[Task item]: Each of the lines from the one that contains "1.4\quad Distributed multi-industrial" to the end of the entries below should be output exactly.

[Records provided]:
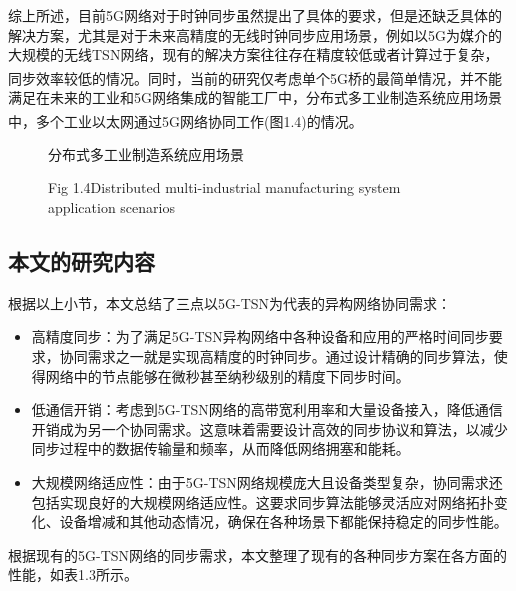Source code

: \documentclass[UTF8,a4paper,12pt]{ctexart}
\numberwithin{equation}{section}
\begin{document}
	综上所述，目前5G网络对于时钟同步虽然提出了具体的要求，但是还缺乏具体的解决方案，尤其是对于未来高精度的无线时钟同步应用场景，例如以5G为媒介的大规模的无线TSN网络，现有的解决方案往往存在精度较低或者计算过于复杂，同步效率较低的情况。同时，当前的研究仅考虑单个5G桥的最简单情况\textsuperscript{\cite{9557468}}，并不能满足在未来的工业和5G网络集成的智能工厂中，分布式多工业制造系统应用场景中，多个工业以太网通过5G网络协同工作(图1.4)的情况\textsuperscript{\cite{8402373}}。
	\begin{figure}[htb] 
		\caption{分布式多工业制造系统应用场景}
		\vspace{-10pt}
		\caption*{Fig 1.4\quad Distributed multi-industrial manufacturing system application scenarios}
	\end{figure}
	
	\subsection{本文的研究内容}
	根据以上小节，本文总结了三点以5G-TSN为代表的异构网络协同需求：
	\begin{itemize}
		\item  高精度同步：为了满足5G-TSN异构网络中各种设备和应用的严格时间同步要求，协同需求之一就是实现高精度的时钟同步。通过设计精确的同步算法，使得网络中的节点能够在微秒甚至纳秒级别的精度下同步时间。
		\item 低通信开销：考虑到5G-TSN网络的高带宽利用率和大量设备接入，降低通信开销成为另一个协同需求。这意味着需要设计高效的同步协议和算法，以减少同步过程中的数据传输量和频率，从而降低网络拥塞和能耗。
		\item 大规模网络适应性：由于5G-TSN网络规模庞大且设备类型复杂，协同需求还包括实现良好的大规模网络适应性。这要求同步算法能够灵活应对网络拓扑变化、设备增减和其他动态情况，确保在各种场景下都能保持稳定的同步性能。
	\end{itemize}
	根据现有的5G-TSN网络的同步需求，本文整理了现有的各种同步方案在各方面的性能，如表1.3所示。
	
\end{document}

[Your solution]:
		\caption*{Fig 1.4\quad Distributed multi-industrial manufacturing system application scenarios}
	\end{figure}
	
	\subsection{本文的研究内容}
	根据以上小节，本文总结了三点以5G-TSN为代表的异构网络协同需求：
	\begin{itemize}
		\item  高精度同步：为了满足5G-TSN异构网络中各种设备和应用的严格时间同步要求，协同需求之一就是实现高精度的时钟同步。通过设计精确的同步算法，使得网络中的节点能够在微秒甚至纳秒级别的精度下同步时间。
		\item 低通信开销：考虑到5G-TSN网络的高带宽利用率和大量设备接入，降低通信开销成为另一个协同需求。这意味着需要设计高效的同步协议和算法，以减少同步过程中的数据传输量和频率，从而降低网络拥塞和能耗。
		\item 大规模网络适应性：由于5G-TSN网络规模庞大且设备类型复杂，协同需求还包括实现良好的大规模网络适应性。这要求同步算法能够灵活应对网络拓扑变化、设备增减和其他动态情况，确保在各种场景下都能保持稳定的同步性能。
	\end{itemize}
	根据现有的5G-TSN网络的同步需求，本文整理了现有的各种同步方案在各方面的性能，如表1.3所示。
	
\end{document}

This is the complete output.